One of those who died was William P. Hyde, an American missionary from Cedar Rapids, Iowa. He died “in surgery from head and leg injuries.”

According to reports, Hyde was there to fetch fellow American missionaries. “I just heard it explode to my side,” recalled American missionary Barbara Wallis Stevens, who was wounded slightly. “I was carrying my infant son, so I grabbed my daughter and picked her up and ran away. I was afraid there could be more bombs.”

Barely a month later, on April 3, another bomb – which was placed in a barbecue stall – detonated at the entrance of Sasa wharf, the main dock for Davao City, where cargo ships and passenger ferries land. About 16 perished, including four policemen, a nun, and children. In addition, 46 others were injured.

Gloria Macapagal-Arroyo, then the president, said of the incident: “This is a grim reminder that we must always be alert and watchful, and those who wish to do us harm in a manner that creates a wide swatch of fear must not intimidate us.”

She urged the Armed Forces of the Philippines and the Philippine National Police to do a crackdown on the perpetrators. 

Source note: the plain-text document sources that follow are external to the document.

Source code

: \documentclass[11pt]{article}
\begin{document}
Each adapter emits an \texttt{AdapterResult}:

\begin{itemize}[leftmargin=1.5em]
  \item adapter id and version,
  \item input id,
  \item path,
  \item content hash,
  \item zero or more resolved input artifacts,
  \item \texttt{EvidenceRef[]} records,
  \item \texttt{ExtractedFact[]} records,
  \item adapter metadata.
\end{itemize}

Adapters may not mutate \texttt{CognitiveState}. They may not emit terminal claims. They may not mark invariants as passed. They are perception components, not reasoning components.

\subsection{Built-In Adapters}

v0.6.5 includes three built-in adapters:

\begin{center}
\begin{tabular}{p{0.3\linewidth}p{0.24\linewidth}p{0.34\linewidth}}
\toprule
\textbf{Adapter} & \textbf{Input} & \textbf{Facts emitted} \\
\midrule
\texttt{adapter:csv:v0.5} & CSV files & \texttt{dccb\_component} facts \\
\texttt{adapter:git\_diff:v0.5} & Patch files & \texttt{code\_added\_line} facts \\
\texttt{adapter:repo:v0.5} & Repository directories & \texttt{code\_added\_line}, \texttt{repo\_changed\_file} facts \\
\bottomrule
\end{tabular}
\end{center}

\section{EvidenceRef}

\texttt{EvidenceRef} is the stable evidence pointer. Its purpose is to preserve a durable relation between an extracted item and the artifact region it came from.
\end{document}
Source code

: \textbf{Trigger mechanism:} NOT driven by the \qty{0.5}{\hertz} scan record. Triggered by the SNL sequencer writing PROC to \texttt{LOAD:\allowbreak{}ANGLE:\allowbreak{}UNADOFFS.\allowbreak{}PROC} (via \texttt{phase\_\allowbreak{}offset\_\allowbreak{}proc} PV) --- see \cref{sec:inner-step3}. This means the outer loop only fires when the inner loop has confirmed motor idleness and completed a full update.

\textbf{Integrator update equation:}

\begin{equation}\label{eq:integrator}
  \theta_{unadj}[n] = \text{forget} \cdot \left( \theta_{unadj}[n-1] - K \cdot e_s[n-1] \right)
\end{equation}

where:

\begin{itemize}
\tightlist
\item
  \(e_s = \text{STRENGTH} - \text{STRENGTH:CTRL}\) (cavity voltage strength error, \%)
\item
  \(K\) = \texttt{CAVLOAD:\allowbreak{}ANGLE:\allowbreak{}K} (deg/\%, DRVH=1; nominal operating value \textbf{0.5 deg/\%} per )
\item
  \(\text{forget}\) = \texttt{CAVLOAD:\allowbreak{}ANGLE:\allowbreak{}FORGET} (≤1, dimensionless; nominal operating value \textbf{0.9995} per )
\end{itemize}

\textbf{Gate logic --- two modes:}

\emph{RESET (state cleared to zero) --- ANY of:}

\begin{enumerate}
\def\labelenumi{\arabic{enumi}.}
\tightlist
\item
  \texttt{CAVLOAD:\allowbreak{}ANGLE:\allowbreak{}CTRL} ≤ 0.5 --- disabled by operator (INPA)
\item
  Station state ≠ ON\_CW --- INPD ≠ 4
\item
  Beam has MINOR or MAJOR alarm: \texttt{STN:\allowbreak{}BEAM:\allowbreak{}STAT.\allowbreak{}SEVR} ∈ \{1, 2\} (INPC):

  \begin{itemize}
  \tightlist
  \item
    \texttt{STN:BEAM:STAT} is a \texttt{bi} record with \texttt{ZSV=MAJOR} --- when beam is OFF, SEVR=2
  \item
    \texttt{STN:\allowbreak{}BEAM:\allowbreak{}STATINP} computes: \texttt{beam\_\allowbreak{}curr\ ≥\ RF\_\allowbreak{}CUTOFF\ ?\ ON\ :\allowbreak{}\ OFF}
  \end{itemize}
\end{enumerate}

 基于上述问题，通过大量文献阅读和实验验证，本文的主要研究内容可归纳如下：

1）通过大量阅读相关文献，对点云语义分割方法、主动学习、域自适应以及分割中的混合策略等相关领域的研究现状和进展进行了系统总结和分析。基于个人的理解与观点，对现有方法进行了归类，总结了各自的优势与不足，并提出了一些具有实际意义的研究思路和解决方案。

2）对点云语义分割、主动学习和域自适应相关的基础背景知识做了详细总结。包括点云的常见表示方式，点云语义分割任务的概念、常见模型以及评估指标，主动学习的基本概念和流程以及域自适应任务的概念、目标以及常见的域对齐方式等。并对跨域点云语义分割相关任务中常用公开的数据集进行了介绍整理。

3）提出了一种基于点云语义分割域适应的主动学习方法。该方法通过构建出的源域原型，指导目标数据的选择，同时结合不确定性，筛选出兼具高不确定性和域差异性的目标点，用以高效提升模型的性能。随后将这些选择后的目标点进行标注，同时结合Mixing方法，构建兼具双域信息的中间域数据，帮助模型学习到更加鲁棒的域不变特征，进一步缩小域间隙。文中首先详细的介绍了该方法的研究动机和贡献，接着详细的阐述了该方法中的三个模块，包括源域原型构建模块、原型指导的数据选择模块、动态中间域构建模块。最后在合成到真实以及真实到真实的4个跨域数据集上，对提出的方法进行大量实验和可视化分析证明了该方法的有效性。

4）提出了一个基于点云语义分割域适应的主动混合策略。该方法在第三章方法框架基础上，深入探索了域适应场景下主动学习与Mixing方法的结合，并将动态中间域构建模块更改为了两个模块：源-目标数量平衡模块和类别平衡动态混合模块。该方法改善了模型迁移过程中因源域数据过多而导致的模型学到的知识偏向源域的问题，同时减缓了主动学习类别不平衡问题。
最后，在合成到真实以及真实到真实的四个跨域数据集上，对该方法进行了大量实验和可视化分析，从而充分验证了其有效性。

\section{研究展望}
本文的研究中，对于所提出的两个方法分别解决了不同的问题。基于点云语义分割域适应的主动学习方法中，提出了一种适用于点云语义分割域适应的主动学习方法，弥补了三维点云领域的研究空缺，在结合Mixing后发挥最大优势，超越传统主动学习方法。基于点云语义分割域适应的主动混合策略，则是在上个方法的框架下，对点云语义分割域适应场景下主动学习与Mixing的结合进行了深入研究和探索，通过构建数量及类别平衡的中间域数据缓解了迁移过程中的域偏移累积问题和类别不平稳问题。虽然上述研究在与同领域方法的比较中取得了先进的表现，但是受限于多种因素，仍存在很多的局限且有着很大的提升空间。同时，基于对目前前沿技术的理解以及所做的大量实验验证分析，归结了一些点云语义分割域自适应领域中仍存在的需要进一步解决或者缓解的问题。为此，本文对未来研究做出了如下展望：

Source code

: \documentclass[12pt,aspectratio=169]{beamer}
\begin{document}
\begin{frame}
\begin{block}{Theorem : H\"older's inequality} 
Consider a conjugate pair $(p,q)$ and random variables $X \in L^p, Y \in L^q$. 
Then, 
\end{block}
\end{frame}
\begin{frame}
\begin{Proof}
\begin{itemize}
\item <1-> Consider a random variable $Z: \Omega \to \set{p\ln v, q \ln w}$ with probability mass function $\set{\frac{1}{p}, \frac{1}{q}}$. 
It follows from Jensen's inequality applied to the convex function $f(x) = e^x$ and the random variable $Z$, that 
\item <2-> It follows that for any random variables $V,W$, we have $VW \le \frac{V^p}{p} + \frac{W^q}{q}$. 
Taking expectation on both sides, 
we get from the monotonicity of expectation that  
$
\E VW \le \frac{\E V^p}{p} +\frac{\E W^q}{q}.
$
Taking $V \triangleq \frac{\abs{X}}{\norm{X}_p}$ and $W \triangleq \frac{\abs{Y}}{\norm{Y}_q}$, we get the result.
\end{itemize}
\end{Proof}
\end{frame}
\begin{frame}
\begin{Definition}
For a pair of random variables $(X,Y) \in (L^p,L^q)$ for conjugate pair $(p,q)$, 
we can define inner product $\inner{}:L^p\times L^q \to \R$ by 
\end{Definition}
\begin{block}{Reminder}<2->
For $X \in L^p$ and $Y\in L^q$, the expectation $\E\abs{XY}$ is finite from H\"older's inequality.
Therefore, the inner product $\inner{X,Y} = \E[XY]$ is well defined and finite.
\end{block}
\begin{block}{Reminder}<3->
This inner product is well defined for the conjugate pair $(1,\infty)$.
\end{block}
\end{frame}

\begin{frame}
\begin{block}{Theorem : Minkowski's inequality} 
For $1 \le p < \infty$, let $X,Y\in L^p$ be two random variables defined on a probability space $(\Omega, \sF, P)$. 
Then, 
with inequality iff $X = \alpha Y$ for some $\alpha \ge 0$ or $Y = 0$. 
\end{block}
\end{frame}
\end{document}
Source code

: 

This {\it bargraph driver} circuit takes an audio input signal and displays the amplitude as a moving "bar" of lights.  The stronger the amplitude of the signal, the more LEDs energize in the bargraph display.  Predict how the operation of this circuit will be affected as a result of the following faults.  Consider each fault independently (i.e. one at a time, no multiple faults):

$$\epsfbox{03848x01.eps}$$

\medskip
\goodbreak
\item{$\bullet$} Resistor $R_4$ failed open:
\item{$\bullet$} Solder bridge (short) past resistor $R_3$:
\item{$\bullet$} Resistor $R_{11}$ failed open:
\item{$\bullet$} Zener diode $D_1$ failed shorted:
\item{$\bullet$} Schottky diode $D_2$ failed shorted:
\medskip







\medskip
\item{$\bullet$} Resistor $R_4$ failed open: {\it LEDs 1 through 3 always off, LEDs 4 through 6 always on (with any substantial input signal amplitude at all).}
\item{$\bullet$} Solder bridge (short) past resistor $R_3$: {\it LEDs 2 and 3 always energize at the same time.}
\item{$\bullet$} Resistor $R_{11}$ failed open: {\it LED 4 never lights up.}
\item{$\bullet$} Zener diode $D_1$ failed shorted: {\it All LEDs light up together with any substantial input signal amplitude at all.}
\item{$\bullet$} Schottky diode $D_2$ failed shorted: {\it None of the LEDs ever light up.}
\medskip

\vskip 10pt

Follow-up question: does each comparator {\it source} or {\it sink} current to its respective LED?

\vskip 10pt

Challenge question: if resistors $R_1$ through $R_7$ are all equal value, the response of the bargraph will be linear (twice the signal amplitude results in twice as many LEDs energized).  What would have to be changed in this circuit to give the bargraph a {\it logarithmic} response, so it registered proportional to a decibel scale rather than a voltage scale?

“The 2003 twin bombings triggered of a series of mystery bombings all over Mindanao,” Sunstar Davao’s Tyrone Velez wrote. “The Mindanao Truth Commission probed that all over, arrests were made on Moro civilians as suspects, but all were released later on for lack of evidence. The Moro civilians testified that they were forced and assaulted by investigators to admit to the crimes.”

More bombings

On February 14, 2005, while most lovers were busy having their Valentine’s Day celebration, an improvised explosive device exploded and ripped the Davao City Overland Terminal in Ecoland at around 6 in the evening. A 12-year-old vendor was killed. The incident was part of a series of bombings that were executed in a shopping mall in General Santos City and in a bus in the Makati financial district.

“These incidents clearly exposed the bankruptcy of the terrorists’ cause,” Atty. Jesus Dureza, then the chair of Mindanao Economic Development Council, stressed. “They should not be allowed to rule our lives.”

On September 17, 2013, two bombs exploded inside the cinemas. The first one happened at SM Davao Cinema-1, with the improvised explosive device placed on the chair. The second incident occurred at Gaisano Cinema 5. Police investigators found the explosives were placed in beverage containers.

No one perished from both bombings, although five people from the Gaisano blast were brought to the hospital after they temporarily lost hearing because of a loud explosion. They were released later on.

“Through all these attacks, Davaoeños have become much stronger and united,” veteran journalist Editha Caduaya observed.